=== What you need to do ===
Which of the lines in the records below hold the string "from"? Copy every one of them.

Entries supplied section start

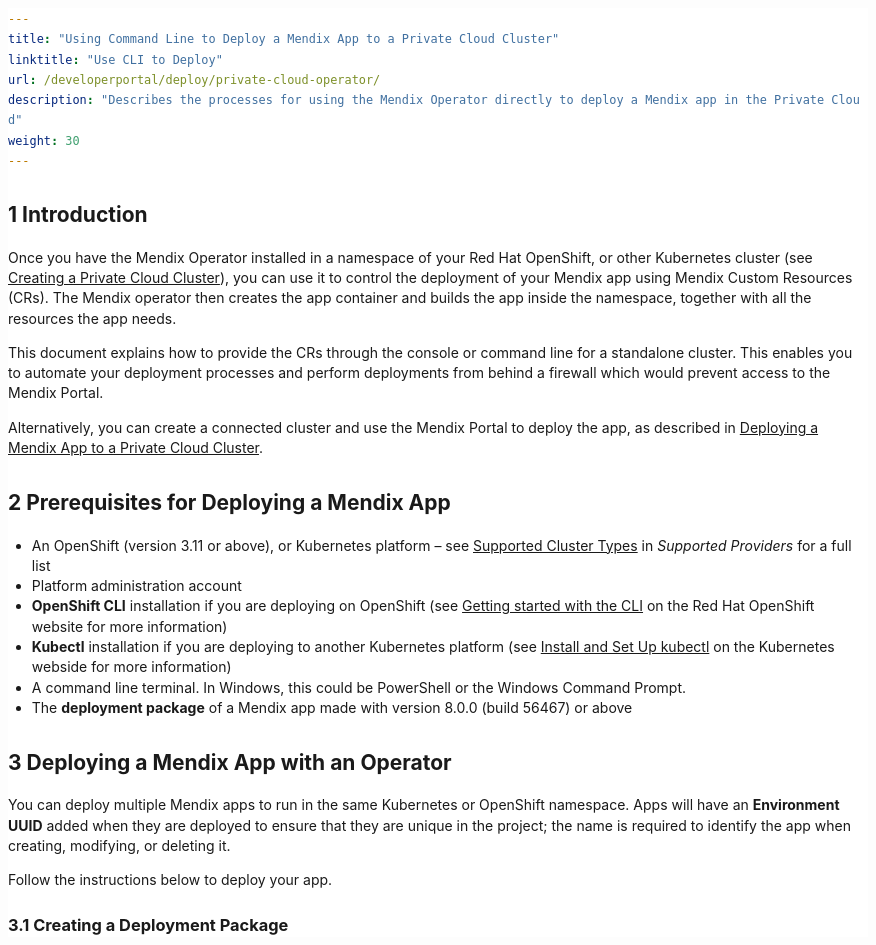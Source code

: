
 ```yaml
---
title: "Using Command Line to Deploy a Mendix App to a Private Cloud Cluster"
linktitle: "Use CLI to Deploy"
url: /developerportal/deploy/private-cloud-operator/
description: "Describes the processes for using the Mendix Operator directly to deploy a Mendix app in the Private Cloud"
weight: 30
---
```


## 1 Introduction

Once you have the Mendix Operator installed in a namespace of your Red Hat OpenShift, or other Kubernetes cluster (see [Creating a Private Cloud Cluster](/developerportal/deploy/private-cloud-cluster/)), you can use it to control the deployment of your Mendix app using Mendix Custom Resources (CRs). The Mendix operator then creates the app container and builds the app inside the namespace, together with all the resources the app needs.

This document explains how to provide the CRs through the console or command line for a standalone cluster. This enables you to automate your deployment processes and perform deployments from behind a firewall which would prevent access to the Mendix Portal.

Alternatively, you can create a connected cluster and use the Mendix Portal to deploy the app, as described in [Deploying a Mendix App to a Private Cloud Cluster](/developerportal/deploy/private-cloud-deploy/).

## 2 Prerequisites for Deploying a Mendix App

* An OpenShift (version 3.11 or above), or Kubernetes platform – see [Supported Cluster Types](/developerportal/deploy/private-cloud-supported-environments/#supported-clusters) in *Supported Providers* for a full list
* Platform administration account
* **OpenShift CLI** installation if you are deploying on OpenShift (see [Getting started with the CLI](https://docs.openshift.com/container-platform/4.1/cli_reference/getting-started-cli.html) on the Red Hat OpenShift website for more information)
* **Kubectl** installation if you are deploying to another Kubernetes platform (see [Install and Set Up kubectl](https://kubernetes.io/docs/tasks/tools/install-kubectl/) on the Kubernetes webside for more information)
* A command line terminal. In Windows, this could be PowerShell or the Windows Command Prompt.
* The **deployment package** of a Mendix app made with version 8.0.0 (build 56467) or above

## 3 Deploying a Mendix App with an Operator

You can deploy multiple Mendix apps to run in the same Kubernetes or OpenShift namespace. Apps will have an **Environment UUID** added when they are deployed to ensure that they are unique in the project; the name is required to identify the app when creating, modifying, or deleting it.

Follow the instructions below to deploy your app.

### 3.1 Creating a Deployment Package
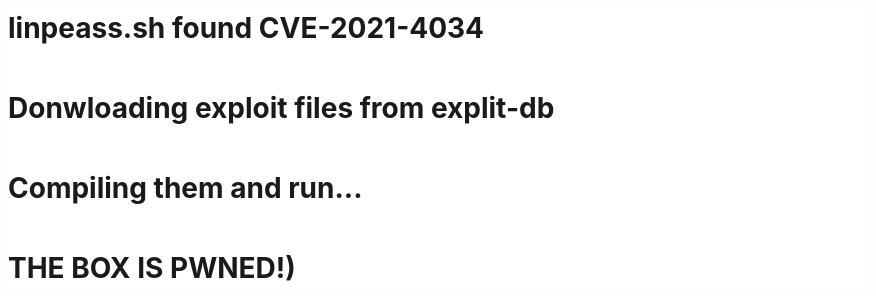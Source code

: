 # linpeass.sh found CVE-2021-4034
# Donwloading exploit files from explit-db
# Compiling them and run...

# THE BOX IS PWNED!)

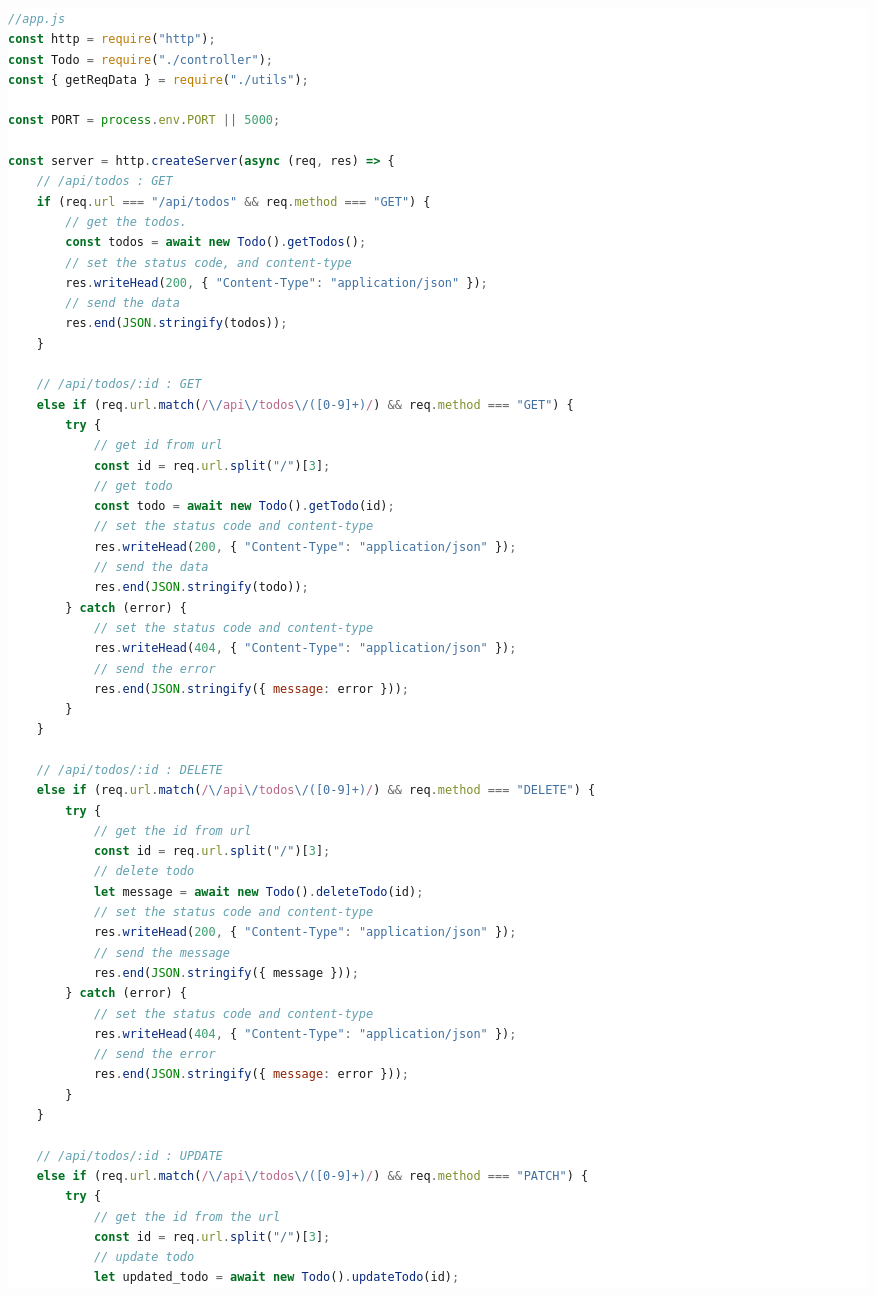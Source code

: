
 ```Javascript
//app.js
const http = require("http");
const Todo = require("./controller");
const { getReqData } = require("./utils");

const PORT = process.env.PORT || 5000;

const server = http.createServer(async (req, res) => {
    // /api/todos : GET
    if (req.url === "/api/todos" && req.method === "GET") {
        // get the todos.
        const todos = await new Todo().getTodos();
        // set the status code, and content-type
        res.writeHead(200, { "Content-Type": "application/json" });
        // send the data
        res.end(JSON.stringify(todos));
    }

    // /api/todos/:id : GET
    else if (req.url.match(/\/api\/todos\/([0-9]+)/) && req.method === "GET") {
        try {
            // get id from url
            const id = req.url.split("/")[3];
            // get todo
            const todo = await new Todo().getTodo(id);
            // set the status code and content-type
            res.writeHead(200, { "Content-Type": "application/json" });
            // send the data
            res.end(JSON.stringify(todo));
        } catch (error) {
            // set the status code and content-type
            res.writeHead(404, { "Content-Type": "application/json" });
            // send the error
            res.end(JSON.stringify({ message: error }));
        }
    }

    // /api/todos/:id : DELETE
    else if (req.url.match(/\/api\/todos\/([0-9]+)/) && req.method === "DELETE") {
        try {
            // get the id from url
            const id = req.url.split("/")[3];
            // delete todo
            let message = await new Todo().deleteTodo(id);
            // set the status code and content-type
            res.writeHead(200, { "Content-Type": "application/json" });
            // send the message
            res.end(JSON.stringify({ message }));
        } catch (error) {
            // set the status code and content-type
            res.writeHead(404, { "Content-Type": "application/json" });
            // send the error
            res.end(JSON.stringify({ message: error }));
        }
    }

    // /api/todos/:id : UPDATE
    else if (req.url.match(/\/api\/todos\/([0-9]+)/) && req.method === "PATCH") {
        try {
            // get the id from the url
            const id = req.url.split("/")[3];
            // update todo
            let updated_todo = await new Todo().updateTodo(id);
```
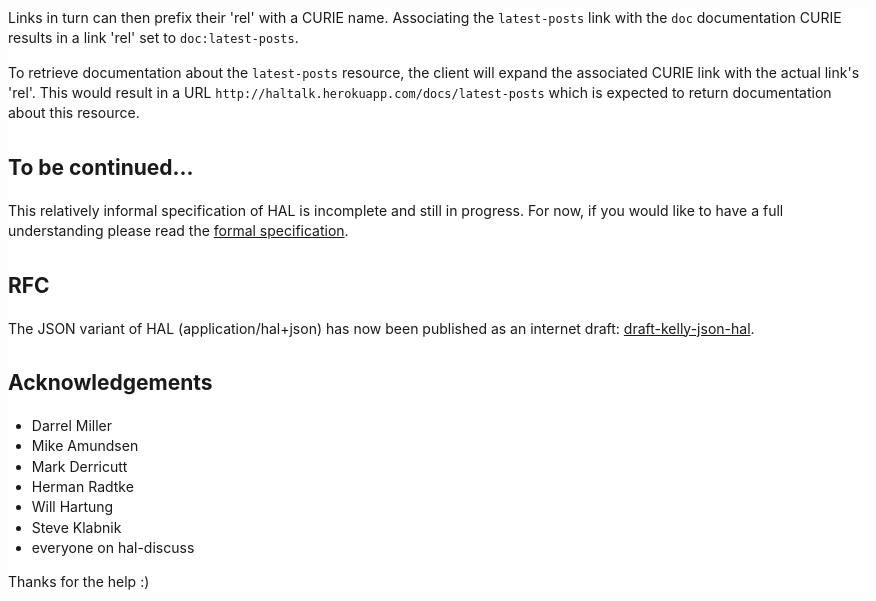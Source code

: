 Links in turn can then prefix their 'rel' with a CURIE name. Associating the `latest-posts` link with the `doc` documentation CURIE results in a link 'rel' set to `doc:latest-posts`.

To retrieve documentation about the `latest-posts` resource, the client will expand the associated CURIE link with the actual link's 'rel'. This would result in a URL `http://haltalk.herokuapp.com/docs/latest-posts` which is expected to return documentation about this resource.

## To be continued...

This relatively informal specification of HAL is incomplete and still in progress. For now, if you would like to have a full understanding please read the [formal specification](http://tools.ietf.org/html/draft-kelly-json-hal).

## RFC

The JSON variant of HAL (application/hal+json) has now been published as an internet draft: [draft-kelly-json-hal](http://tools.ietf.org/html/draft-kelly-json-hal).

## Acknowledgements

- Darrel Miller
- Mike Amundsen
- Mark Derricutt
- Herman Radtke
- Will Hartung
- Steve Klabnik
- everyone on hal-discuss

Thanks for the help :)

Entries supplied section end

=== Answer section ===
This document explains how to provide the CRs through the console or command line for a standalone cluster. This enables you to automate your deployment processes and perform deployments from behind a firewall which would prevent access to the Mendix Portal.
# Donwloading exploit files from explit-db
            // get id from url
            // get the id from url
            // get the id from the url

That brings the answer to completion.